Auch in und zwischen den einzelnen Branchen weichen die Lohnzuwächse zum Teil erheblich voneinander ab. Gewinnen werden vor allem die Industriebranchen, mit hoher Produktivität und Exportorientierung, Verlierer sind Öffentliche Daseinsvorsorge und Sozialberufe. „So wird das durchschnittliche verfügbare Jahreseinkommen im Gesundheits- und Sozialwesen im Jahr 2020 lediglich um 1.050 Euro höher sein als 2012. Die Beschäftigten der chemischen und pharmazeutischen Industrie hingegen können in diesem Zeitraum von einem Anstieg um 6.200 Euro ausgehen“. Hohe Zuwächse erzielen auch Beschäftigte im Fahrzeugbau + 6.100, Elektroindustrie + 5.850 Euro; am unteren Ende der Skala rangiert auch Erziehung, Unterricht mit 1.350 Euro plus (Bertelsmann, S. 36).

Unterschiedliche Einkommenszuwächse ergeben sich auch entsprechend dem Familienstand. Deutlich geringer fällt das Plus für Alleinerziehende als auch für Paare mit Kindern aus (S. 39).
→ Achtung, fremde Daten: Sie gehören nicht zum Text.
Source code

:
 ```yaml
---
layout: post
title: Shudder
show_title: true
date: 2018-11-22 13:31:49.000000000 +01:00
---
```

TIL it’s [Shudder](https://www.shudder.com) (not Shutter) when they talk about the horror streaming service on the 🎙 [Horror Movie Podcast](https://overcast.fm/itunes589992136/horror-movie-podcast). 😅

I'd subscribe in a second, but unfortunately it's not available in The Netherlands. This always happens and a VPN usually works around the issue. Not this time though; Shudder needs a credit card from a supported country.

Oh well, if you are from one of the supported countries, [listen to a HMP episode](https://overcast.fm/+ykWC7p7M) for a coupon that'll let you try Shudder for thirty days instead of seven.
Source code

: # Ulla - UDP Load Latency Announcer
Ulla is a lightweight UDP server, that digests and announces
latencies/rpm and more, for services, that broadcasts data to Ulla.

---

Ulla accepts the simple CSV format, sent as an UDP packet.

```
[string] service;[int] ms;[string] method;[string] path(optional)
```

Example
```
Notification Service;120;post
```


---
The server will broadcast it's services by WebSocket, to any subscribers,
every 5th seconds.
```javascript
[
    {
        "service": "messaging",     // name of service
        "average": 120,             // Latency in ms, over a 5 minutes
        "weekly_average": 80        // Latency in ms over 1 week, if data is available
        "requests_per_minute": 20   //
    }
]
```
Zu beachten ist, dass es sich bei der Studie um eine Prognose handelt, die mit erheblichen Unsicherheiten behaftet ist. Jede größere Rezession oder gar Wirtschafts- und Finanzkrise macht sie zur Makulatur. Aber selbst bei dem angenommenen optimistischen Szenario müssen die Verfasser zugestehen, dass die Einkommensungleichheit in Deutschland erheblich wächst und zur großen gesellschaftlichen Herausforderung der kommenden Jahre wird. Aart De Geus, Vorstandsvorsitzender der Bertelsmann Stiftung: „Diese Entwicklung ist bedenklich, denn wachsende Ungleichheit beeinträchtigt die Zukunftschancen sowohl der Menschen als auch unserer Wirtschaft und Gesellschaft als ganzes“.